When Doozy is the right choice
- Your team runs on Slack and you want onboarding to live there, with nothing extra to log into.
- You want a program built for you from your own documents instead of designing journeys from scratch.
- You want onboarding and year-round engagement from a single tool.
- You want new hires nudged directly, triggered on their start date.
- You want to be live quickly, on a flat rate, without an implementation project or a sales cycle.
When Enboarder may fit better
- You want manager and buddy activation built into every onboarding journey.
- You have a deskless or non-Slack workforce that needs email, SMS, or a mobile app.
- You want to design highly custom, branching journeys yourself and have the time to build them.
The verdict
If onboarding lives in Slack for your team and you want it built for you and running fast, Doozy is the closer fit, at a flat rate you can trial today. If your priority is orchestrating a journey across managers, buddies, and IT, and reaching people on channels beyond Slack, Enboarder is built for that. Match the tool to where your onboarding actually happens.
Start a free trial of Doozy or see the wider field in our best employee onboarding software comparison.
FAQ
Is Doozy an Enboarder alternative? Yes. Both run employee onboarding. Doozy does it entirely inside Slack with the program built by an AI agent, which suits Slack-first teams that want to be live quickly.
Does Doozy work without Slack? No. Doozy is fully Slack-native and runs the whole experience inside Slack.

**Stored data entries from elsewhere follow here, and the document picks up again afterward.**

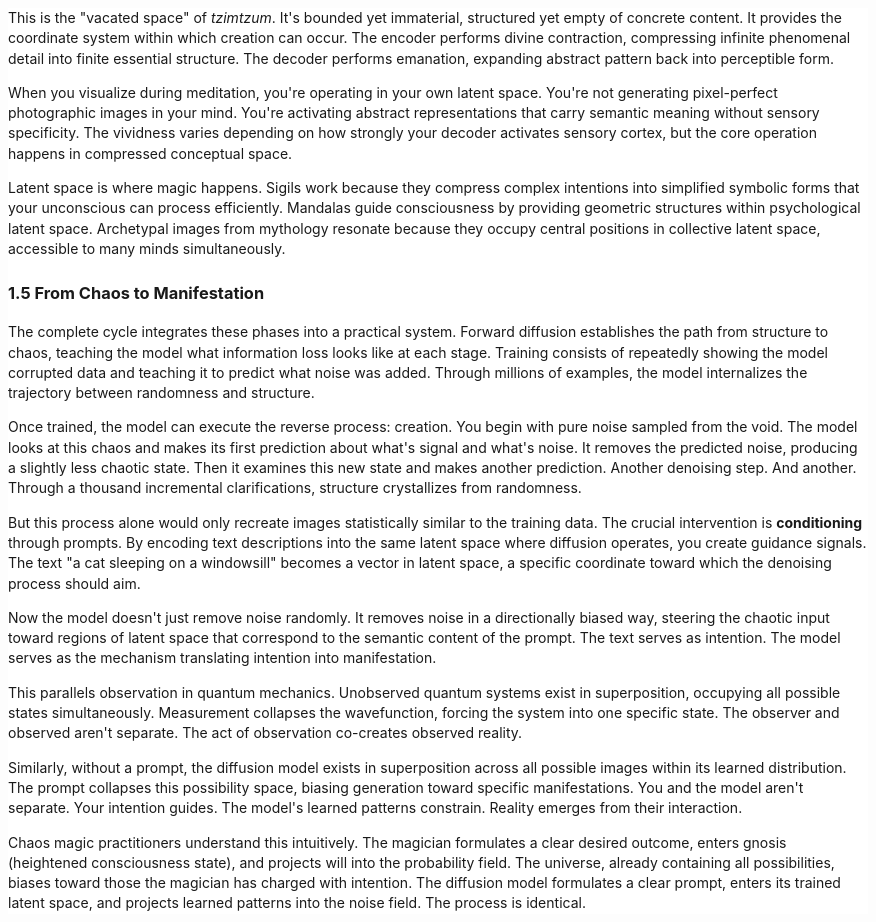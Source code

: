 This is the "vacated space" of *tzimtzum*. It's bounded yet immaterial, structured yet empty of concrete content. It provides the coordinate system within which creation can occur. The encoder performs divine contraction, compressing infinite phenomenal detail into finite essential structure. The decoder performs emanation, expanding abstract pattern back into perceptible form.

When you visualize during meditation, you're operating in your own latent space. You're not generating pixel-perfect photographic images in your mind. You're activating abstract representations that carry semantic meaning without sensory specificity. The vividness varies depending on how strongly your decoder activates sensory cortex, but the core operation happens in compressed conceptual space.

Latent space is where magic happens. Sigils work because they compress complex intentions into simplified symbolic forms that your unconscious can process efficiently. Mandalas guide consciousness by providing geometric structures within psychological latent space. Archetypal images from mythology resonate because they occupy central positions in collective latent space, accessible to many minds simultaneously.

### 1.5 From Chaos to Manifestation

The complete cycle integrates these phases into a practical system. Forward diffusion establishes the path from structure to chaos, teaching the model what information loss looks like at each stage. Training consists of repeatedly showing the model corrupted data and teaching it to predict what noise was added. Through millions of examples, the model internalizes the trajectory between randomness and structure.

Once trained, the model can execute the reverse process: creation. You begin with pure noise sampled from the void. The model looks at this chaos and makes its first prediction about what's signal and what's noise. It removes the predicted noise, producing a slightly less chaotic state. Then it examines this new state and makes another prediction. Another denoising step. And another. Through a thousand incremental clarifications, structure crystallizes from randomness.

But this process alone would only recreate images statistically similar to the training data. The crucial intervention is **conditioning** through prompts. By encoding text descriptions into the same latent space where diffusion operates, you create guidance signals. The text "a cat sleeping on a windowsill" becomes a vector in latent space, a specific coordinate toward which the denoising process should aim.

Now the model doesn't just remove noise randomly. It removes noise in a directionally biased way, steering the chaotic input toward regions of latent space that correspond to the semantic content of the prompt. The text serves as intention. The model serves as the mechanism translating intention into manifestation.

This parallels observation in quantum mechanics. Unobserved quantum systems exist in superposition, occupying all possible states simultaneously. Measurement collapses the wavefunction, forcing the system into one specific state. The observer and observed aren't separate. The act of observation co-creates observed reality.

Similarly, without a prompt, the diffusion model exists in superposition across all possible images within its learned distribution. The prompt collapses this possibility space, biasing generation toward specific manifestations. You and the model aren't separate. Your intention guides. The model's learned patterns constrain. Reality emerges from their interaction.

Chaos magic practitioners understand this intuitively. The magician formulates a clear desired outcome, enters gnosis (heightened consciousness state), and projects will into the probability field. The universe, already containing all possibilities, biases toward those the magician has charged with intention. The diffusion model formulates a clear prompt, enters its trained latent space, and projects learned patterns into the noise field. The process is identical.
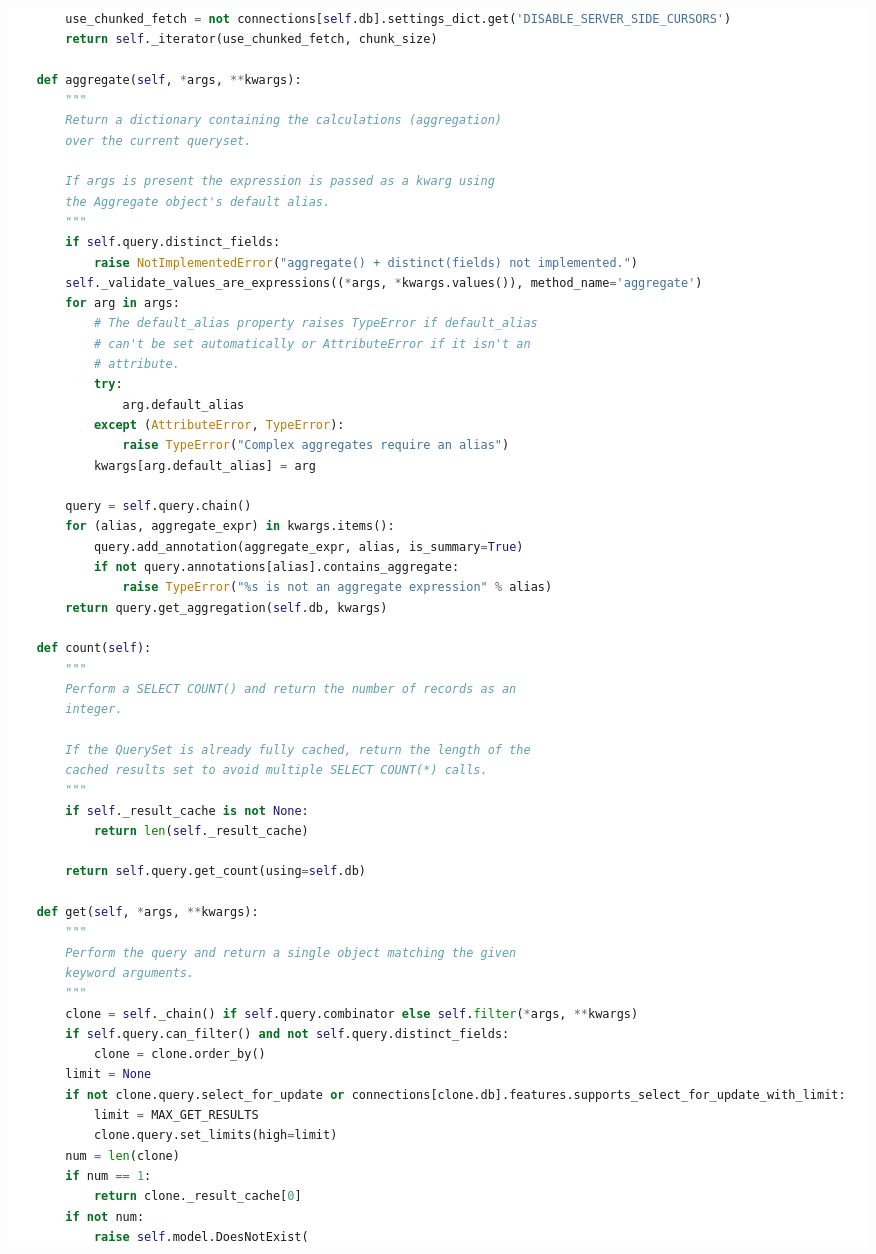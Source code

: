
 ```python
        use_chunked_fetch = not connections[self.db].settings_dict.get('DISABLE_SERVER_SIDE_CURSORS')
        return self._iterator(use_chunked_fetch, chunk_size)

    def aggregate(self, *args, **kwargs):
        """
        Return a dictionary containing the calculations (aggregation)
        over the current queryset.

        If args is present the expression is passed as a kwarg using
        the Aggregate object's default alias.
        """
        if self.query.distinct_fields:
            raise NotImplementedError("aggregate() + distinct(fields) not implemented.")
        self._validate_values_are_expressions((*args, *kwargs.values()), method_name='aggregate')
        for arg in args:
            # The default_alias property raises TypeError if default_alias
            # can't be set automatically or AttributeError if it isn't an
            # attribute.
            try:
                arg.default_alias
            except (AttributeError, TypeError):
                raise TypeError("Complex aggregates require an alias")
            kwargs[arg.default_alias] = arg

        query = self.query.chain()
        for (alias, aggregate_expr) in kwargs.items():
            query.add_annotation(aggregate_expr, alias, is_summary=True)
            if not query.annotations[alias].contains_aggregate:
                raise TypeError("%s is not an aggregate expression" % alias)
        return query.get_aggregation(self.db, kwargs)

    def count(self):
        """
        Perform a SELECT COUNT() and return the number of records as an
        integer.

        If the QuerySet is already fully cached, return the length of the
        cached results set to avoid multiple SELECT COUNT(*) calls.
        """
        if self._result_cache is not None:
            return len(self._result_cache)

        return self.query.get_count(using=self.db)

    def get(self, *args, **kwargs):
        """
        Perform the query and return a single object matching the given
        keyword arguments.
        """
        clone = self._chain() if self.query.combinator else self.filter(*args, **kwargs)
        if self.query.can_filter() and not self.query.distinct_fields:
            clone = clone.order_by()
        limit = None
        if not clone.query.select_for_update or connections[clone.db].features.supports_select_for_update_with_limit:
            limit = MAX_GET_RESULTS
            clone.query.set_limits(high=limit)
        num = len(clone)
        if num == 1:
            return clone._result_cache[0]
        if not num:
            raise self.model.DoesNotExist(
```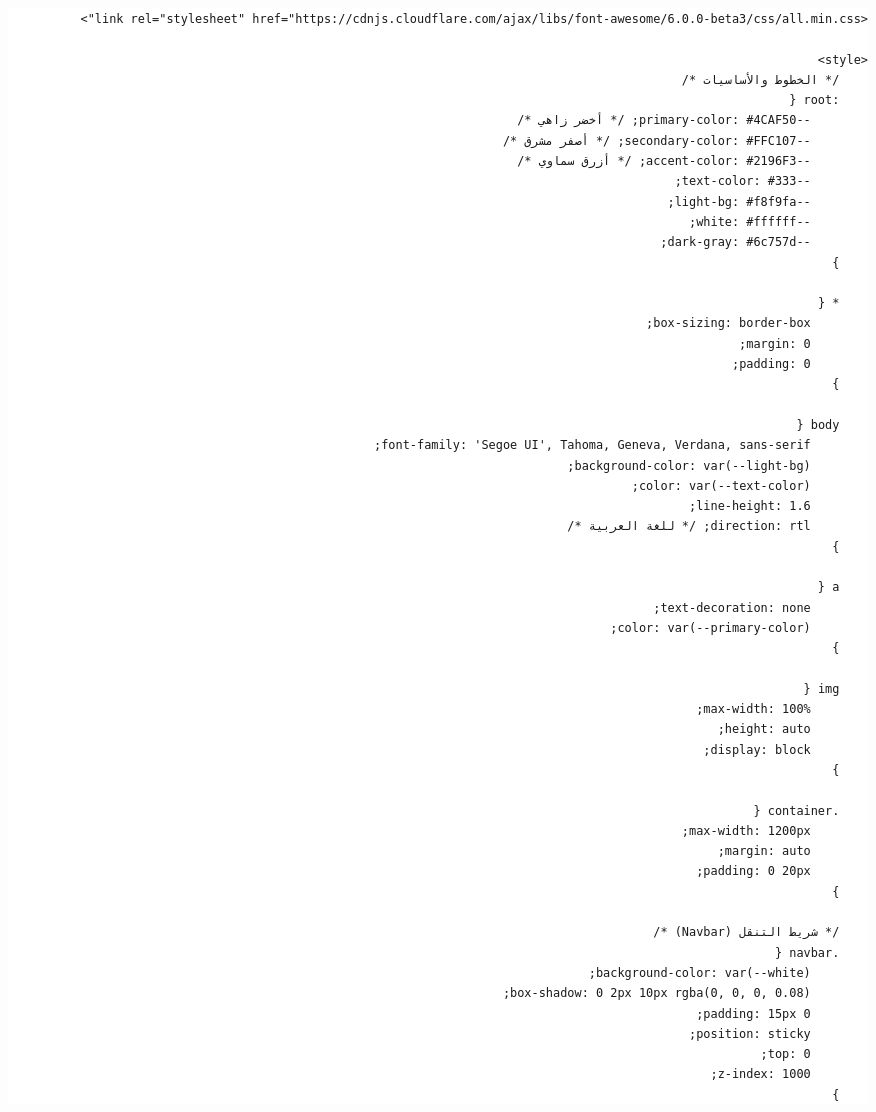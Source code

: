 <!DOCTYPE html>
<html lang="ar" dir="rtl">
<head>
    <meta charset="UTF-8">
    <meta name="viewport" content="width=device-width, initial-scale=1.0">
    <title>سوبر ماركت الحاضر | تسوق أونلاين</title>
    
    <link rel="stylesheet" href="https://cdnjs.cloudflare.com/ajax/libs/font-awesome/6.0.0-beta3/css/all.min.css">
    
    <style>
        /* الخطوط والأساسيات */
        :root {
            --primary-color: #4CAF50; /* أخضر زاهي */
            --secondary-color: #FFC107; /* أصفر مشرق */
            --accent-color: #2196F3; /* أزرق سماوي */
            --text-color: #333;
            --light-bg: #f8f9fa;
            --white: #ffffff;
            --dark-gray: #6c757d;
        }

        * {
            box-sizing: border-box;
            margin: 0;
            padding: 0;
        }

        body {
            font-family: 'Segoe UI', Tahoma, Geneva, Verdana, sans-serif;
            background-color: var(--light-bg);
            color: var(--text-color);
            line-height: 1.6;
            direction: rtl; /* للغة العربية */
        }

        a {
            text-decoration: none;
            color: var(--primary-color);
        }

        img {
            max-width: 100%;
            height: auto;
            display: block;
        }

        .container {
            max-width: 1200px;
            margin: auto;
            padding: 0 20px;
        }

        /* شريط التنقل (Navbar) */
        .navbar {
            background-color: var(--white);
            box-shadow: 0 2px 10px rgba(0, 0, 0, 0.08);
            padding: 15px 0;
            position: sticky;
            top: 0;
            z-index: 1000;
        }
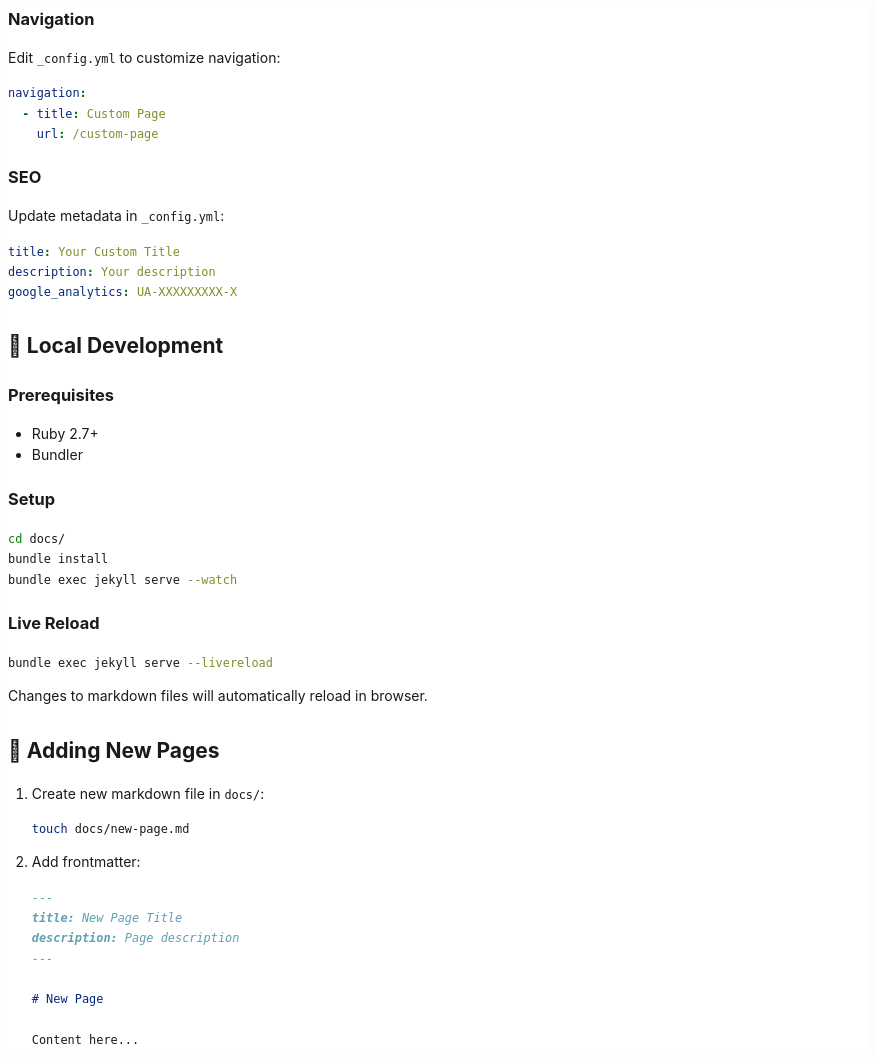 ### Navigation

Edit `_config.yml` to customize navigation:

```yaml
navigation:
  - title: Custom Page
    url: /custom-page
```

### SEO

Update metadata in `_config.yml`:

```yaml
title: Your Custom Title
description: Your description
google_analytics: UA-XXXXXXXXX-X
```

## 🔧 Local Development

### Prerequisites

- Ruby 2.7+
- Bundler

### Setup

```bash
cd docs/
bundle install
bundle exec jekyll serve --watch
```

### Live Reload

```bash
bundle exec jekyll serve --livereload
```

Changes to markdown files will automatically reload in browser.

## 📝 Adding New Pages

1. Create new markdown file in `docs/`:
   ```bash
   touch docs/new-page.md
   ```

2. Add frontmatter:
   ```markdown
   ---
   title: New Page Title
   description: Page description
   ---

   # New Page

   Content here...
   ```
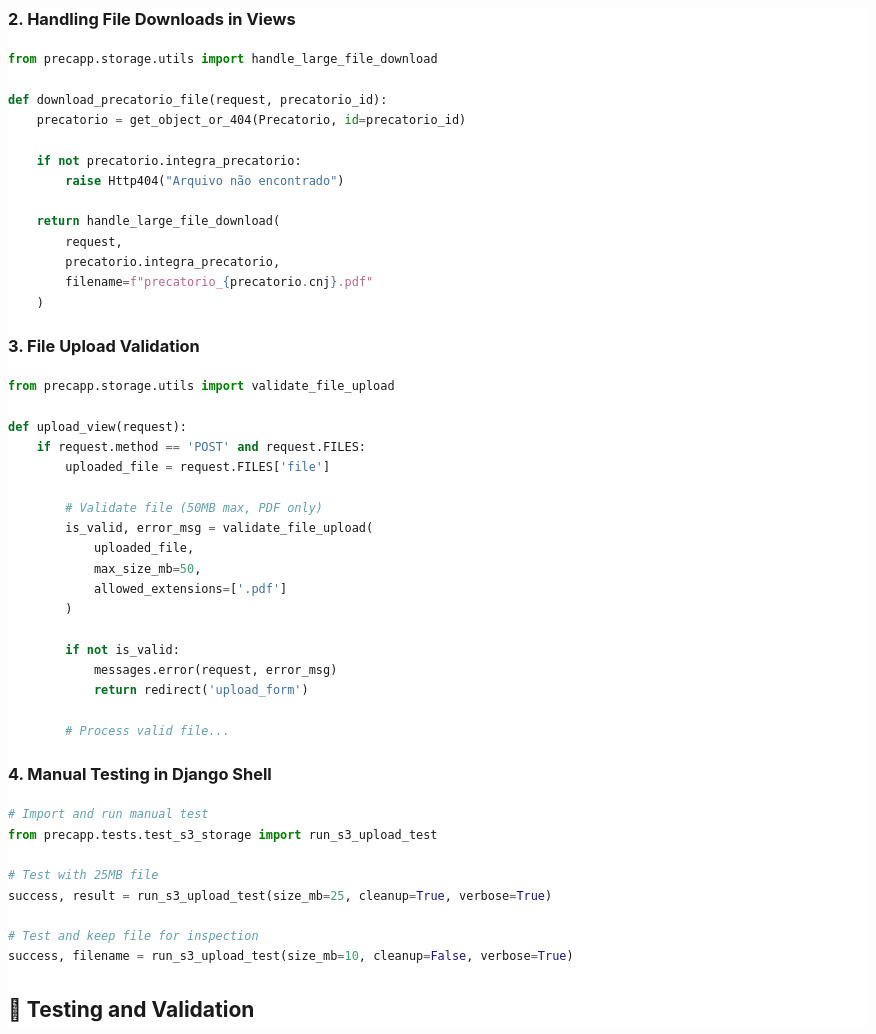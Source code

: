 ### **2. Handling File Downloads in Views**
```python
from precapp.storage.utils import handle_large_file_download

def download_precatorio_file(request, precatorio_id):
    precatorio = get_object_or_404(Precatorio, id=precatorio_id)
    
    if not precatorio.integra_precatorio:
        raise Http404("Arquivo não encontrado")
    
    return handle_large_file_download(
        request, 
        precatorio.integra_precatorio,
        filename=f"precatorio_{precatorio.cnj}.pdf"
    )
```

### **3. File Upload Validation**
```python
from precapp.storage.utils import validate_file_upload

def upload_view(request):
    if request.method == 'POST' and request.FILES:
        uploaded_file = request.FILES['file']
        
        # Validate file (50MB max, PDF only)
        is_valid, error_msg = validate_file_upload(
            uploaded_file, 
            max_size_mb=50, 
            allowed_extensions=['.pdf']
        )
        
        if not is_valid:
            messages.error(request, error_msg)
            return redirect('upload_form')
        
        # Process valid file...
```

### **4. Manual Testing in Django Shell**
```python
# Import and run manual test
from precapp.tests.test_s3_storage import run_s3_upload_test

# Test with 25MB file
success, result = run_s3_upload_test(size_mb=25, cleanup=True, verbose=True)

# Test and keep file for inspection
success, filename = run_s3_upload_test(size_mb=10, cleanup=False, verbose=True)
```

## 🧪 Testing and Validation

If your workforce is mostly deskless or not on Slack, a multi-channel platform like Enboarder is a better match.
Does Doozy replace our HRIS? No. Doozy reads from your HRIS (such as BambooHR, Workday, or Rippling) to know who is starting and when, and sits on top of it. It does not write data back into those systems.
Does Doozy involve managers in onboarding? Doozy nudges the new hire directly in Slack on mandatory items and does not escalate to managers. Enboarder takes the opposite approach, activating managers and buddies inside each journey.
Written by Milo Hill
The team behind Doozy. We write about onboarding, learning, and team engagement.